Keep only the lines of the data below that contain "profile", and copy them.

> _DATA_
────────────────────

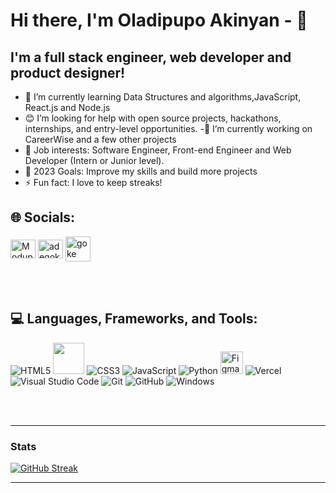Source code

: # Hi there, I'm Oladipupo Akinyan - 👋 




## I'm a full stack engineer, web developer and product designer!


- 🌱 I’m currently learning Data Structures and algorithms,JavaScript, React.js and Node.js
- 😊 I’m looking for help with open source projects, hackathons, internships, and entry-level opportunities.
-👯 I’m currently working on CareerWise and a few other projects
- 💼 Job interests: Software Engineer, Front-end Engineer and Web Developer (Intern or Junior level).
- 🥅 2023 Goals: Improve my skills and build more projects 
- ⚡ Fun fact: I love to keep streaks!
## 🌐 Socials:

<a href="https://www.linkedin.com/in/oladipupo-akinyan/" target="blank"><img align="center" src="https://raw.githubusercontent.com/rahuldkjain/github-profile-readme-generator/master/src/images/icons/Social/linked-in-alt.svg" alt="Modupe Akanni" height="30" width="40" /></a>
<a href="https://www.instagram.com/_michael.dev/" target="blank"><img align="center" src="https://raw.githubusercontent.com/rahuldkjain/github-profile-readme-generator/master/src/images/icons/Social/instagram.svg" alt="adegoke_akanni" height="30" width="40" /></a>
<a href="https://twitter.com/Michaelakinyan" target="blank"><img align="center" alt="goke twitter" width="40" height="40" src="https://user-images.githubusercontent.com/60147732/151752017-e83f8422-77ce-447a-a51f-74d676e22c17.png" /></a>

<br>
<br>

## 💻 Languages, Frameworks, and Tools:

![HTML5](https://img.shields.io/badge/html5-%23E34F26.svg?style=for-the-badge&logo=html5&logoColor=white)  <img src="https://img.icons8.com/color/64/000000/python--v1.png" width="50px" /> ![CSS3](https://img.shields.io/badge/css3-%231572B6.svg?style=for-the-badge&logo=css3&logoColor=white) ![JavaScript](https://img.shields.io/badge/javascript-%23323330.svg?style=for-the-badge&logo=javascript&logoColor=%23F7DF1E)  ![Python](https://img.shields.io/badge/python-3670A0?style=for-the-badge&logo=python&logoColor=ffdd54) 
<a href="https://www.figma.com/" target="_blank" rel="noreferrer"><img src="https://raw.githubusercontent.com/danielcranney/readme-generator/main/public/icons/skills/figma-colored.svg" width="36" height="36" alt="Figma" /></a>  ![Vercel](https://img.shields.io/badge/vercel-%23000000.svg?style=for-the-badge&logo=vercel&logoColor=white) ![Visual Studio Code](https://img.shields.io/badge/Visual%20Studio%20Code-0078d7.svg?style=for-the-badge&logo=visual-studio-code&logoColor=white)  ![Git](https://img.shields.io/badge/git-%23F05033.svg?style=for-the-badge&logo=git&logoColor=white) ![GitHub](https://img.shields.io/badge/github-%23121011.svg?style=for-the-badge&logo=github&logoColor=white)  ![Windows](https://img.shields.io/badge/Windows-0078D6?style=for-the-badge&logo=windows&logoColor=white)

<br>
<br>

---
### Stats

[![GitHub Streak](https://streak-stats.demolab.com?user=Oladipupoak&theme=one-dark-pro&hide_border=true)](https://git.io/streak-stats)

---


[twitter]: https://twitter.com/Michaelakinyan?t=aa_rE26GNqZVG9MkGhUKZw&s=09
[instagram]: https://instagram.com/_michael.dev?igshid=ZDdkNTZiNTM=
[linkedin]: www.linkedin.com/in/oladipupo-akinyan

────────────────────

> _RESULT_
<a href="https://www.linkedin.com/in/oladipupo-akinyan/" target="blank"><img align="center" src="https://raw.githubusercontent.com/rahuldkjain/github-profile-readme-generator/master/src/images/icons/Social/linked-in-alt.svg" alt="Modupe Akanni" height="30" width="40" /></a>
<a href="https://www.instagram.com/_michael.dev/" target="blank"><img align="center" src="https://raw.githubusercontent.com/rahuldkjain/github-profile-readme-generator/master/src/images/icons/Social/instagram.svg" alt="adegoke_akanni" height="30" width="40" /></a>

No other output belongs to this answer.